Disamping Doni bekerja sebagai kepala pelayan, dia juga bekerja sebagai meneger. Karena aku tidak diperbolehkan keluar dari kastil ini tanpa cowok cantik itu, jadi dialah yang menghendel semuanya. Kalau menurutku, dia adalah sesosok yang paling setia. Tapi walaupun demikian, aku juga sangat takut dia akan menghianati kepercayaan yang mulai aku bangun untuknya.
"Mobil? Aku rasa itu ide yang bagus." Aku melewatinya dan berjalan menuju halaman utama. "Waaahhhh. Mobil yang cantik. Aku yang akan mengendarainya." Aku mengelilingi mobil itu dengan terkagum-kagum. Aku berhenti tepat pada pintu supir.
"Tidak nona. Aku yang akan mengendarainya. Nona duduk di bangku penumpang." Dia membukakan pintu penumpang disebelah supir. Mobil ini adalah mobil sport merah, jadi cuma satu pintu penumpang dan juga penumpangnya.
"Aku tidak ingin." tolakku. Entah kenapa aku sangat ingin mengendarainya. Walaupun aku belum pernah mengendarai sesuatu dan selalu menjadi penumpang.
"Tidak nona. Nona belum belajar mengendarainya." Bantah si pelayan.
"Tidak, pokoknya kamu yang jadi penumpang." Ujarku tak mau kalah. "Kamu meragukanku?" Ujarku.
Merasa aku tidak akan menang untuk kali ini berdebat dengan si pelayan itu, aku berinisiatif untuk membuka pintu mobil itu. Aku sangat bingung dengan benda yang berada didepanku ini.
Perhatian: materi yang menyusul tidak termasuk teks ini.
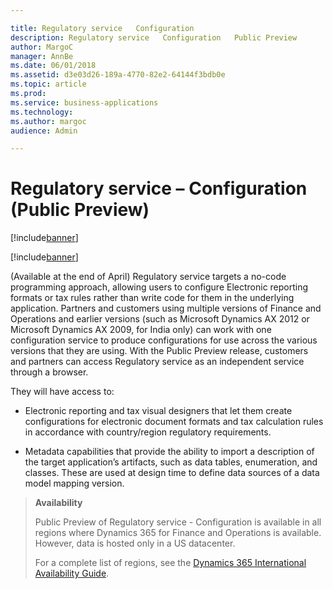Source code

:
 ```yaml
---

title: Regulatory service   Configuration 
description: Regulatory service   Configuration   Public Preview 
author: MargoC
manager: AnnBe
ms.date: 06/01/2018
ms.assetid: d3e03d26-189a-4770-82e2-64144f3bdb0e
ms.topic: article
ms.prod: 
ms.service: business-applications
ms.technology: 
ms.author: margoc
audience: Admin

---
```

#  Regulatory service – Configuration (Public Preview)


[!include[banner](../../includes/banner.md)]

[!include[banner](../../includes/public-preview.md)]

(Available at the end of April) Regulatory service targets a no-code programming approach, allowing users to configure Electronic reporting formats or tax rules rather than write code for them in the underlying application. Partners and customers using multiple versions of Finance and Operations and earlier versions (such as Microsoft Dynamics AX 2012 or Microsoft Dynamics AX 2009, for India only) can work with one configuration service to produce configurations for use across the various versions that they are using. With the Public Preview release, customers and partners can access Regulatory service as an independent service through a browser.

They will have access to:

-   Electronic reporting and tax visual designers that let them create
    configurations for electronic document formats and tax calculation rules in
    accordance with country/region regulatory requirements.

-   Metadata capabilities that provide the ability to import a description of
    the target application’s artifacts, such as data tables, enumeration, and
    classes. These are used at design time to define data sources of a data
    model mapping version.

>   **Availability**
>
>   Public Preview of Regulatory service - Configuration is available in all
>   regions where Dynamics 365 for Finance and Operations is available. However,
>   data is hosted only in a US datacenter.
>
>   For a complete list of regions, see the [Dynamics 365 International
>   Availability
>   Guide](https://aka.ms/dynamics_365_international_availability_deck).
Tidak ada sesuatu alat untuk membukakan pintu ini. (Apakah harus dibuat terlebih dahulu?) Fikirku.
"Nona, jangan berfikir untuk menghancurkan pintunya." Si pelayan berjalan mendekatiku setelah menutup pintu penumpang. KRREEEEKKK. Sebelum dia mencapai sebelah sisi kanan mobil, terdengan suara keras.
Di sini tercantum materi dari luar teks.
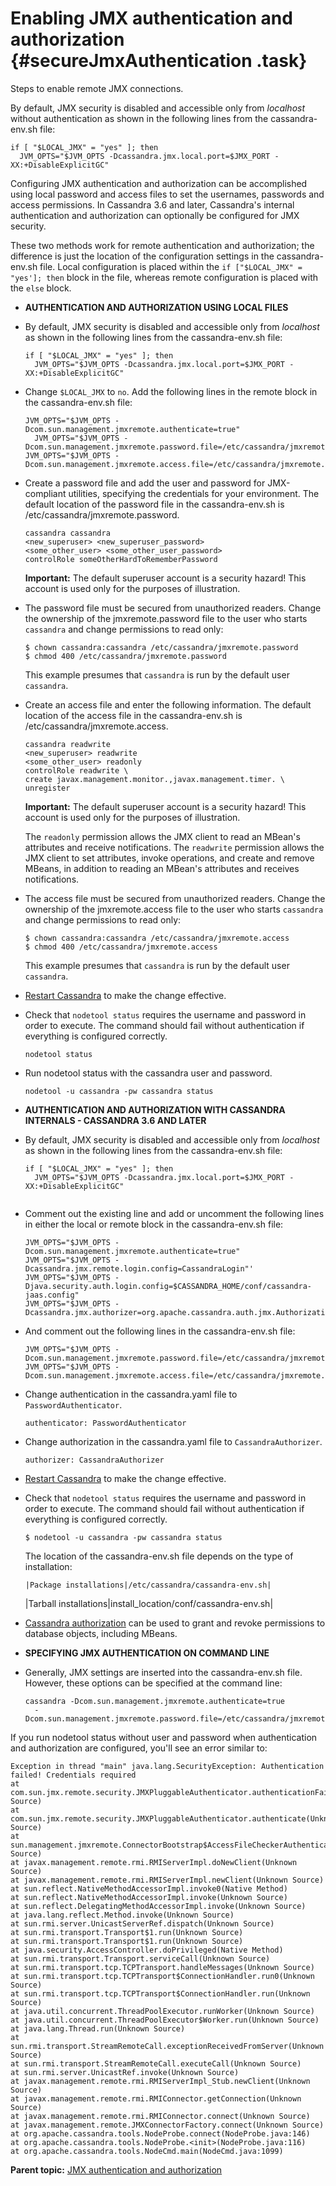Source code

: # Enabling JMX authentication and authorization {#secureJmxAuthentication .task}

Steps to enable remote JMX connections.

By default, JMX security is disabled and accessible only from *localhost* without authentication as shown in the following lines from the cassandra-env.sh file:

```no-highlight
if [ "$LOCAL_JMX" = "yes" ]; then
  JVM_OPTS="$JVM_OPTS -Dcassandra.jmx.local.port=$JMX_PORT -XX:+DisableExplicitGC"
```

Configuring JMX authentication and authorization can be accomplished using local password and access files to set the usernames, passwords and access permissions. In Cassandra 3.6 and later, Cassandra's internal authentication and authorization can optionally be configured for JMX security.

These two methods work for remote authentication and authorization; the difference is just the location of the configuration settings in the cassandra-env.sh file. Local configuration is placed within the `if ["$LOCAL_JMX" = "yes']; then` block in the file, whereas remote configuration is placed with the `else` block.

-   **AUTHENTICATION AND AUTHORIZATION USING LOCAL FILES**
-   By default, JMX security is disabled and accessible only from *localhost* as shown in the following lines from the cassandra-env.sh file:

    ```no-highlight
    if [ "$LOCAL_JMX" = "yes" ]; then
      JVM_OPTS="$JVM_OPTS -Dcassandra.jmx.local.port=$JMX_PORT -XX:+DisableExplicitGC"
    ```

-   Change `$LOCAL_JMX` to `no`. Add the following lines in the remote block in the cassandra-env.sh file:

    ```no-highlight
    JVM_OPTS="$JVM_OPTS -Dcom.sun.management.jmxremote.authenticate=true"
      JVM_OPTS="$JVM_OPTS -Dcom.sun.management.jmxremote.password.file=/etc/cassandra/jmxremote.password"
    JVM_OPTS="$JVM_OPTS -Dcom.sun.management.jmxremote.access.file=/etc/cassandra/jmxremote.access"
    ```

-   Create a password file and add the user and password for JMX-compliant utilities, specifying the credentials for your environment. The default location of the password file in the cassandra-env.sh is /etc/cassandra/jmxremote.password.

    ```
    cassandra cassandra
    <new_superuser> <new_superuser_password>
    <some_other_user> <some_other_user_password>
    controlRole someOtherHardToRememberPassword
    ```

    **Important:** The default superuser account is a security hazard! This account is used only for the purposes of illustration.

-   The password file must be secured from unauthorized readers. Change the ownership of the jmxremote.password file to the user who starts `cassandra` and change permissions to read only:

    ```screen
    $ chown cassandra:cassandra /etc/cassandra/jmxremote.password
    $ chmod 400 /etc/cassandra/jmxremote.password
    ```

    This example presumes that `cassandra` is run by the default user `cassandra`.

-   Create an access file and enter the following information. The default location of the access file in the cassandra-env.sh is /etc/cassandra/jmxremote.access.

    ```
    cassandra readwrite
    <new_superuser> readwrite
    <some_other_user> readonly
    controlRole readwrite \
    create javax.management.monitor.,javax.management.timer. \
    unregister
    ```

    **Important:** The default superuser account is a security hazard! This account is used only for the purposes of illustration.

    The `readonly` permission allows the JMX client to read an MBean's attributes and receive notifications. The `readwrite` permission allows the JMX client to set attributes, invoke operations, and create and remove MBeans, in addition to reading an MBean's attributes and receives notifications.

-   The access file must be secured from unauthorized readers. Change the ownership of the jmxremote.access file to the user who starts `cassandra` and change permissions to read only:

    ```screen
    $ chown cassandra:cassandra /etc/cassandra/jmxremote.access
    $ chmod 400 /etc/cassandra/jmxremote.access
    ```

    This example presumes that `cassandra` is run by the default user `cassandra`.

-   [Restart Cassandra](../initialize/referenceStartStopTOC.md) to make the change effective.

-   Check that `nodetool status` requires the username and password in order to execute. The command should fail without authentication if everything is configured correctly.

    ```language-bash
    nodetool status
    ```

-   Run nodetool status with the cassandra user and password.

    ```language-bash
    nodetool -u cassandra -pw cassandra status
    ```

-   **AUTHENTICATION AND AUTHORIZATION WITH CASSANDRA INTERNALS - CASSANDRA 3.6 AND LATER**
-   By default, JMX security is disabled and accessible only from *localhost* as shown in the following lines from the cassandra-env.sh file:

    ```no-highlight
    if [ "$LOCAL_JMX" = "yes" ]; then
      JVM_OPTS="$JVM_OPTS -Dcassandra.jmx.local.port=$JMX_PORT -XX:+DisableExplicitGC"
    ```

    ```

    ```

-   Comment out the existing line and add or uncomment the following lines in either the local or remote block in the cassandra-env.sh file:

    ```no-highlight
    JVM_OPTS="$JVM_OPTS -Dcom.sun.management.jmxremote.authenticate=true"
    JVM_OPTS="$JVM_OPTS -Dcassandra.jmx.remote.login.config=CassandraLogin"'
    JVM_OPTS="$JVM_OPTS -Djava.security.auth.login.config=$CASSANDRA_HOME/conf/cassandra-jaas.config"
    JVM_OPTS="$JVM_OPTS -Dcassandra.jmx.authorizer=org.apache.cassandra.auth.jmx.AuthorizationProxy"
    ```

-   And comment out the following lines in the cassandra-env.sh file:

    ```no-highlight
    JVM_OPTS="$JVM_OPTS -Dcom.sun.management.jmxremote.password.file=/etc/cassandra/jmxremote.password"
    JVM_OPTS="$JVM_OPTS -Dcom.sun.management.jmxremote.access.file=/etc/cassandra/jmxremote.access"
    ```

-   Change authentication in the cassandra.yaml file to `PasswordAuthenticator`.

    ```
    authenticator: PasswordAuthenticator
    ```

-   Change authorization in the cassandra.yaml file to `CassandraAuthorizer`.

    ```
    authorizer: CassandraAuthorizer
    ```

-   [Restart Cassandra](../initialize/referenceStartStopTOC.md) to make the change effective.

-   Check that `nodetool status` requires the username and password in order to execute. The command should fail without authentication if everything is configured correctly.

    ```screen
    $ nodetool -u cassandra -pw cassandra status
    ```

    The location of the cassandra-env.sh file depends on the type of installation:

        |Package installations|/etc/cassandra/cassandra-env.sh|
    |Tarball installations|install\_location/conf/cassandra-env.sh|

-   [Cassandra authorization](secureConfigInternalAuth.md) can be used to grant and revoke permissions to database objects, including MBeans.

-   **SPECIFYING JMX AUTHENTICATION ON COMMAND LINE**
-   Generally, JMX settings are inserted into the cassandra-env.sh file. However, these options can be specified at the command line:

    ```no-highlight
    cassandra -Dcom.sun.management.jmxremote.authenticate=true
      -Dcom.sun.management.jmxremote.password.file=/etc/cassandra/jmxremote.password
    ```


If you run nodetool status without user and password when authentication and authorization are configured, you'll see an error similar to:

```
Exception in thread "main" java.lang.SecurityException: Authentication failed! Credentials required
at com.sun.jmx.remote.security.JMXPluggableAuthenticator.authenticationFailure(Unknown Source)
at com.sun.jmx.remote.security.JMXPluggableAuthenticator.authenticate(Unknown Source)
at sun.management.jmxremote.ConnectorBootstrap$AccessFileCheckerAuthenticator.authenticate(Unknown Source)
at javax.management.remote.rmi.RMIServerImpl.doNewClient(Unknown Source)
at javax.management.remote.rmi.RMIServerImpl.newClient(Unknown Source)
at sun.reflect.NativeMethodAccessorImpl.invoke0(Native Method)
at sun.reflect.NativeMethodAccessorImpl.invoke(Unknown Source)
at sun.reflect.DelegatingMethodAccessorImpl.invoke(Unknown Source)
at java.lang.reflect.Method.invoke(Unknown Source)
at sun.rmi.server.UnicastServerRef.dispatch(Unknown Source)
at sun.rmi.transport.Transport$1.run(Unknown Source)
at sun.rmi.transport.Transport$1.run(Unknown Source)
at java.security.AccessController.doPrivileged(Native Method)
at sun.rmi.transport.Transport.serviceCall(Unknown Source)
at sun.rmi.transport.tcp.TCPTransport.handleMessages(Unknown Source)
at sun.rmi.transport.tcp.TCPTransport$ConnectionHandler.run0(Unknown Source)
at sun.rmi.transport.tcp.TCPTransport$ConnectionHandler.run(Unknown Source)
at java.util.concurrent.ThreadPoolExecutor.runWorker(Unknown Source)
at java.util.concurrent.ThreadPoolExecutor$Worker.run(Unknown Source)
at java.lang.Thread.run(Unknown Source)
at sun.rmi.transport.StreamRemoteCall.exceptionReceivedFromServer(Unknown Source)
at sun.rmi.transport.StreamRemoteCall.executeCall(Unknown Source)
at sun.rmi.server.UnicastRef.invoke(Unknown Source)
at javax.management.remote.rmi.RMIServerImpl_Stub.newClient(Unknown Source)
at javax.management.remote.rmi.RMIConnector.getConnection(Unknown Source)
at javax.management.remote.rmi.RMIConnector.connect(Unknown Source)
at javax.management.remote.JMXConnectorFactory.connect(Unknown Source)
at org.apache.cassandra.tools.NodeProbe.connect(NodeProbe.java:146)
at org.apache.cassandra.tools.NodeProbe.<init>(NodeProbe.java:116)
at org.apache.cassandra.tools.NodeCmd.main(NodeCmd.java:1099)
```

**Parent topic:** [JMX authentication and authorization](../../cassandra/configuration/secureJMXAuthenticationTOC.md)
"Aku tidak suka mobil ini. Besok beli yang seperti ini. Kita batalkan untuk berangkat sekolah hari ini." Setelah merusak pintu dan mencopotnya. Aku meletakannya di atas lantai terdekat. Karena malu, aku lansung meninggalkan semua orang yang terbengong-bengong melihat mobil baru yang telah rusak itu. (Aku harus segera pergi, sebelum cowok cantik itu mengancamku.) Aku berlari cepat kearah kamar dan menguncinya.